In the company’s news yesterday,
Perry Ellis International Inc. released an update for its fiscal 2010 earnings and guidance for fiscal 2011. The company said it anticipates results in line with, or exceeding the top end of its previous guidance of 80 cents to 95 cents per fully diluted share. Perry Ellis is expected to post its 2010 results mid-march, reflecting year-over-year increases over its preliminary fourth-quarter results.
“Strong performance across our product lines most notably within Perry Ellis Collection allowed us to significantly reduce our markdown allowances. This reduction coupled with inventory management and cost controls drove increased gross and operating margins for the quarter,” George Feldenkreis, chairman and CEO stated in the press release. “I am extremely pleased with the strength of our balance sheet and the reduction in our debt ratio exemplifies our fortitude in navigating during challenging economic times.”
Perry Ellis also reported a 19 percent reduction in inventory management as compared to last year. The company’s positive operating cash flow enabled the company to repurchase $21 million of its senior notes, ending the year will full availability on its revolving credit facility and a total net debt to capitalization ratio of 34 percent as compared to 47 percent for the prior year.

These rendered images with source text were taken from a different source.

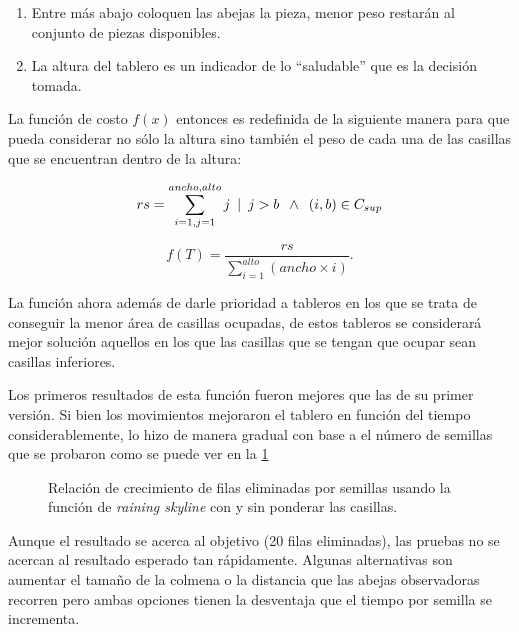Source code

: \begin{enumerate}
\item Entre más abajo coloquen las abejas la pieza, menor peso restarán al conjunto de piezas 
disponibles. 

\item La altura del tablero es un indicador de lo ``saludable'' que es la decisión 
tomada. 
\end{enumerate}

La función de costo $f(x)$ entonces es redefinida de la siguiente manera para que 
pueda considerar no sólo la altura sino también el peso de cada una de las casillas que 
se encuentran dentro de la altura:

\begin{displaymath}
  rs = \sum_{i=1,j=1}^{ancho, alto} j \enskip | \enskip j > b \enskip \land \enskip (i,b) \in C_{sup} 
  \end{displaymath} 

  \begin{displaymath}
    f(T) = \frac{rs}{\sum\limits_{i=1}^{alto} (ancho \times i)}.
\end{displaymath} 


La función ahora además de darle prioridad a tableros en los que 
se trata de conseguir la menor área de casillas ocupadas, de estos tableros 
se considerará mejor solución aquellos en los que las casillas que se 
tengan que ocupar sean casillas inferiores. 

Los primeros resultados de esta 
función fueron mejores que las de su primer versión. Si bien los movimientos 
mejoraron el tablero en función del tiempo considerablemente, lo hizo de manera 
gradual con base a el número de semillas que se probaron como se puede ver en 
la \cref{fig:rainingskylinenopdos}

\begin{figure}[h]

\caption[short caption]{Relación de crecimiento de filas eliminadas por semillas usando 
la función de \emph{raining skyline} con y sin ponderar las casillas.}
\label{fig:rainingskylinenopdos}
\end{figure} 

Aunque el resultado se acerca al objetivo (20 filas eliminadas), las pruebas 
no se acercan al resultado esperado tan rápidamente. Algunas alternativas son
aumentar el tamaño de la colmena o la distancia que las abejas observadoras 
recorren pero ambas opciones tienen la desventaja que el tiempo por semilla se 
incrementa. 


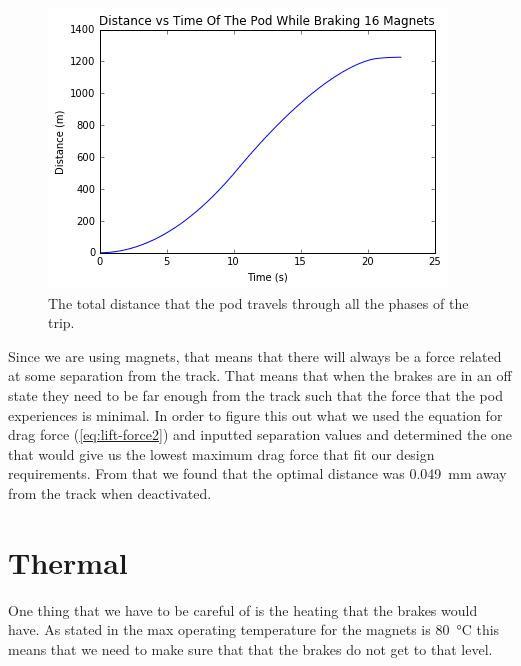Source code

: \documentclass[main.tex]{subfiles}
\begin{document}
    \begin{figure}
        \centering
        \includegraphics[width=\linewidth]{images/totaldistanceprofile}
        \caption{The total distance that the pod travels through all the phases of the trip.}
        \label{fig:distance-profile}
    \end{figure}

    Since we are using magnets, that means that there will always be a force related at some separation from the track. That means that when the brakes are in an off state they need to be far enough from the track such that the force that the pod experiences is minimal. In order to figure this out what we used the equation for drag force (\ref{eq:lift-force2}) and inputted separation values and determined the one that would give us the lowest maximum drag force that fit our design requirements. From that we found that the optimal distance was \SI{0.049}{mm} away from the track when deactivated.

    \section{Thermal}
    One thing that we have to be careful of is the heating that the brakes would have. As stated in  the max operating temperature for the magnets is \SI{80}{\celsius} this means that we need to make sure that that the brakes do not get to that level.\\
\end{document}
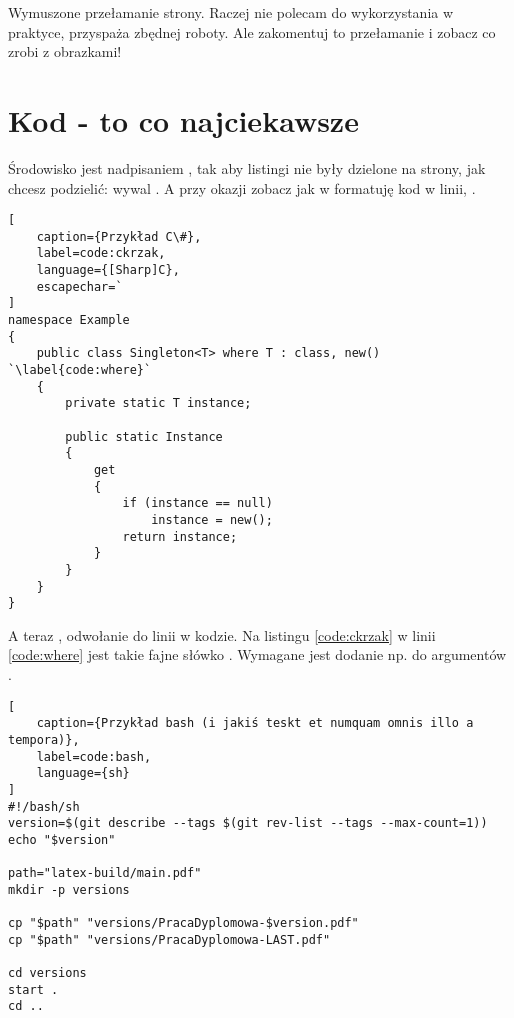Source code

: Wymuszone przełamanie strony. Raczej nie polecam do wykorzystania w praktyce, przyspaża zbędnej roboty.
Ale zakomentuj to przełamanie i zobacz co zrobi z obrazkami!
\clearpage %

\section{Kod - to co najciekawsze}

Środowisko  jest nadpisaniem , tak aby listingi nie były dzielone na strony, jak chcesz podzielić: wywal .
A przy okazji zobacz jak w  formatuję kod w linii, .

\begin{onepage}
    \begin{lstlisting}[
    caption={Przykład C\#},
    label=code:ckrzak,
    language={[Sharp]C},
    escapechar=`
]
namespace Example
{
    public class Singleton<T> where T : class, new() `\label{code:where}`
    {
        private static T instance;

        public static Instance
        {
            get
            {
                if (instance == null)
                    instance = new();
                return instance;
            }
        }
    }
}
\end{lstlisting}
\end{onepage}

A teraz , odwołanie do linii w kodzie. Na listingu \ref{code:ckrzak} w linii \ref{code:where} jest takie fajne słówko . Wymagane jest dodanie np.  do argumentów .

\begin{onepage}
    \begin{lstlisting}[
    caption={Przykład bash (i jakiś teskt et numquam omnis illo a tempora)},
    label=code:bash,
    language={sh}
]
#!/bash/sh
version=$(git describe --tags $(git rev-list --tags --max-count=1))
echo "$version"

path="latex-build/main.pdf"
mkdir -p versions

cp "$path" "versions/PracaDyplomowa-$version.pdf"
cp "$path" "versions/PracaDyplomowa-LAST.pdf"

cd versions
start .
cd ..
\end{lstlisting}
\end{onepage}
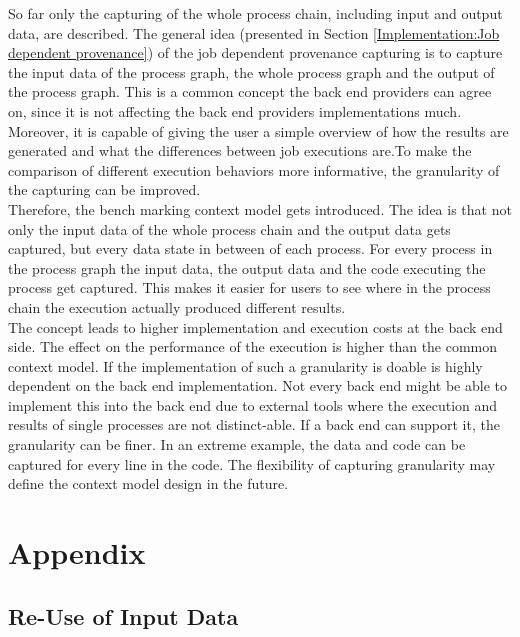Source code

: \documentclass[draft,final]{vutinfth} %
\begin{document}
So far only the capturing of the whole process chain, including input and output data, are described. The general idea (presented in Section \ref{Implementation:Job dependent provenance}) of the job dependent provenance capturing is to capture the input data of the process graph, the whole process graph and the output of the process graph. This is a common concept the back end providers can agree on, since it is not affecting the back end providers implementations much. Moreover, it is capable of giving the user a simple overview of how the results are generated and what the differences between job executions are.To make the comparison of different execution behaviors more informative, the granularity of the capturing can be improved. \\
Therefore, the bench marking context model gets introduced. The idea is that not only the input data of the whole process chain and the output data gets captured, but every data state in between of each process. For every process in the process graph the input data, the output data and the code executing the process get captured. This makes it easier for users to see where in the process chain the execution actually produced different results.\\ The concept leads to higher implementation and execution costs at the back end side. The effect on the performance of the execution is higher than the common context model. If the implementation of such a granularity is  doable is highly dependent on the back end implementation. Not every back end might be able to implement this into the back end due to external tools where the execution and results of single processes are not distinct-able. If a back end can support it, the granularity can be finer. In an extreme example, the data and code can be captured for every line in the code. The flexibility of capturing granularity may define the context model design in the future.  

\chapter{Appendix}\label{Appendix}

\section{Re-Use of Input Data}\label{usecase1appendix}
\end{document}
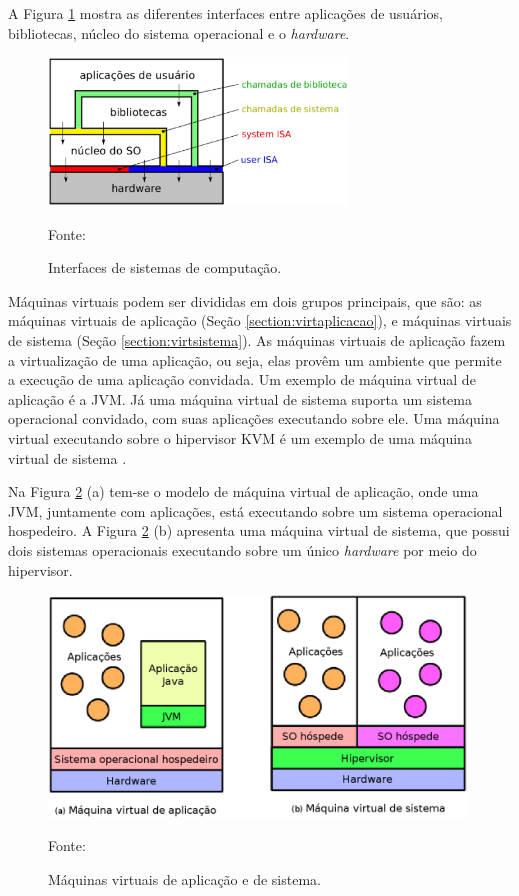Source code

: A Figura \ref{fig:interfaces_isa} mostra as diferentes interfaces entre aplicações de usuários, bibliotecas, núcleo do sistema operacional e o 
\textit{hardware}.

\begin{figure}[h!]
 \centering
 \includegraphics[width=300px]{img/interfaces_isa.eps}
 \caption{Interfaces de sistemas de computação.}
 \label{fig:interfaces_isa}
 Fonte: \citet{maziero2013}
\end{figure}

Máquinas virtuais podem ser divididas em dois grupos principais, que são: as máquinas virtuais de aplicação (Seção \ref{section:virtaplicacao}), 
e máquinas virtuais de sistema (Seção \ref{section:virtsistema}). As máquinas virtuais de aplicação fazem a virtualização de uma aplicação, 
ou seja, elas provêm um ambiente que permite a execução de uma aplicação convidada. Um exemplo de máquina virtual de aplicação é a \ac{JVM}. 
Já uma máquina virtual de sistema suporta um sistema operacional convidado, com suas aplicações executando sobre ele. Uma máquina virtual 
executando sobre o hipervisor \ac{KVM} \cite{kvm} é um exemplo de uma máquina virtual de sistema \cite{laureano2008}.

Na Figura \ref{fig:vms_tipos} (a) tem-se o modelo de máquina virtual de aplicação, onde uma \ac{JVM}, juntamente com aplicações, está executando 
sobre um sistema operacional hospedeiro. A Figura \ref{fig:vms_tipos} (b) apresenta uma máquina virtual de sistema, que possui dois sistemas 
operacionais executando sobre um único \textit{hardware} por meio do hipervisor.

\begin{figure}[h!]
 \centering
 \includegraphics[width=420px]{img/vms_tipos.eps}
 \caption{Máquinas virtuais de aplicação e de sistema.}
 \label{fig:vms_tipos}
 Fonte: \citet{laureano2008}
\end{figure}

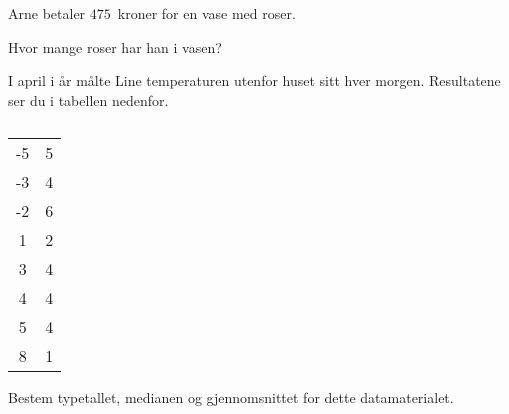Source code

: Arne betaler $475$~kroner for en vase med roser.

\begin{oppgaver}
   Hvor mange roser har han i vasen?
\end{oppgaver}


\Oppgave[3] 

I april i år målte Line temperaturen utenfor huset sitt hver morgen. Resultatene
ser du i tabellen nedenfor.

\begin{table}[H]
    \centering
    \caption{}
    \label{tab:del-1-oppgave-8}
    \begin{tabular}{|S[table-format=2.0] |S[table-format=1.0]|}
         -5 & 5 \\
         -3 & 4 \\
         -2 & 6 \\
          1 & 2 \\
          3 & 4 \\
          4 & 4 \\
          5 & 4 \\
          8 & 1 \\ \hline
    \end{tabular}
\end{table}

Bestem typetallet, medianen og gjennomsnittet for dette datamaterialet.


\Oppgave[2]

The company also offered guidance for 2011, noting that for the year ending January 29, 2011, it anticipates earnings per share between $1.25 to $1.40 and revenues between $770 million and $790 million for the year.
After cutting loose underperforming business during 2010, the company expects its gross margin increases to continue throughout 2011, as compared to the same periods in 2010. The company also said it anticipates solid operating leverage from cost reduction activities it conducted during fiscal 2010.
Feldenkreis said the company is confident that its business strategy and upcoming initiatives will equip the company with the strength to continue improvements in the upcoming year.
“We are extremely excited regarding prospects for our new business initiatives including the launches of Callaway Golf, Pierre Cardin, as well as the Collegiate golf program as we begin the new fiscal year. Our business platforms are strategically positioned to meet the needs of numerous consumers and these platforms provide us with expansion into new opportunities,” Feldenkreis stated.